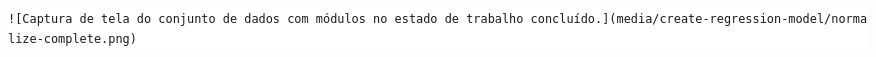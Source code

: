    ![Captura de tela do conjunto de dados com módulos no estado de trabalho concluído.](media/create-regression-model/normalize-complete.png)
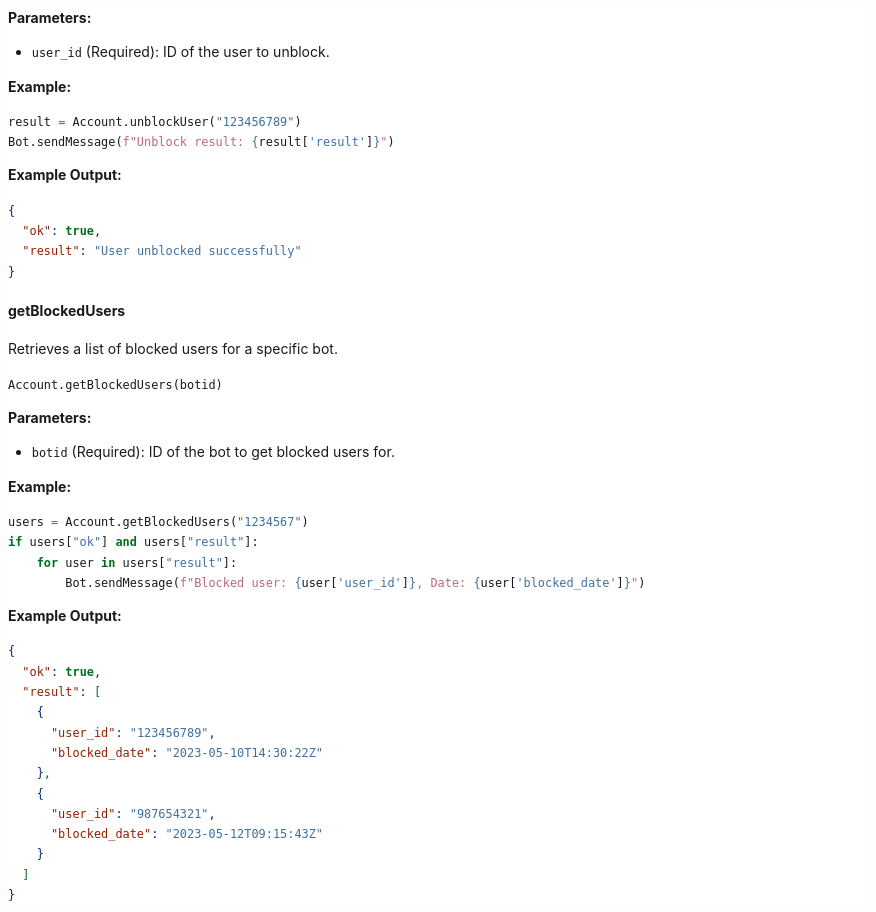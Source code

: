 **Parameters:**

* `user_id` (Required): ID of the user to unblock.

**Example:**

```python
result = Account.unblockUser("123456789")
Bot.sendMessage(f"Unblock result: {result['result']}")
```

**Example Output:**

```json
{
  "ok": true,
  "result": "User unblocked successfully"
}
```

#### getBlockedUsers

Retrieves a list of blocked users for a specific bot.

```python
Account.getBlockedUsers(botid)
```

**Parameters:**

* `botid` (Required): ID of the bot to get blocked users for.

**Example:**

```python
users = Account.getBlockedUsers("1234567")
if users["ok"] and users["result"]:
    for user in users["result"]:
        Bot.sendMessage(f"Blocked user: {user['user_id']}, Date: {user['blocked_date']}")
```

**Example Output:**

```json
{
  "ok": true,
  "result": [
    {
      "user_id": "123456789",
      "blocked_date": "2023-05-10T14:30:22Z"
    },
    {
      "user_id": "987654321",
      "blocked_date": "2023-05-12T09:15:43Z"
    }
  ]
}
```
.....
A word-for-word copy of all the records above is required, with the pictures left out.

Source code

:    ![Captura de tela do conjunto de dados com módulos no estado de trabalho concluído.](media/create-regression-model/normalize-complete.png)
Source code

: **Parameters:**

* `user_id` (Required): ID of the user to unblock.

**Example:**

```python
result = Account.unblockUser("123456789")
Bot.sendMessage(f"Unblock result: {result['result']}")
```

**Example Output:**

```json
{
  "ok": true,
  "result": "User unblocked successfully"
}
```

#### getBlockedUsers

Retrieves a list of blocked users for a specific bot.

```python
Account.getBlockedUsers(botid)
```

**Parameters:**

* `botid` (Required): ID of the bot to get blocked users for.

**Example:**

```python
users = Account.getBlockedUsers("1234567")
if users["ok"] and users["result"]:
    for user in users["result"]:
        Bot.sendMessage(f"Blocked user: {user['user_id']}, Date: {user['blocked_date']}")
```

**Example Output:**

```json
{
  "ok": true,
  "result": [
    {
      "user_id": "123456789",
      "blocked_date": "2023-05-10T14:30:22Z"
    },
    {
      "user_id": "987654321",
      "blocked_date": "2023-05-12T09:15:43Z"
    }
  ]
}
```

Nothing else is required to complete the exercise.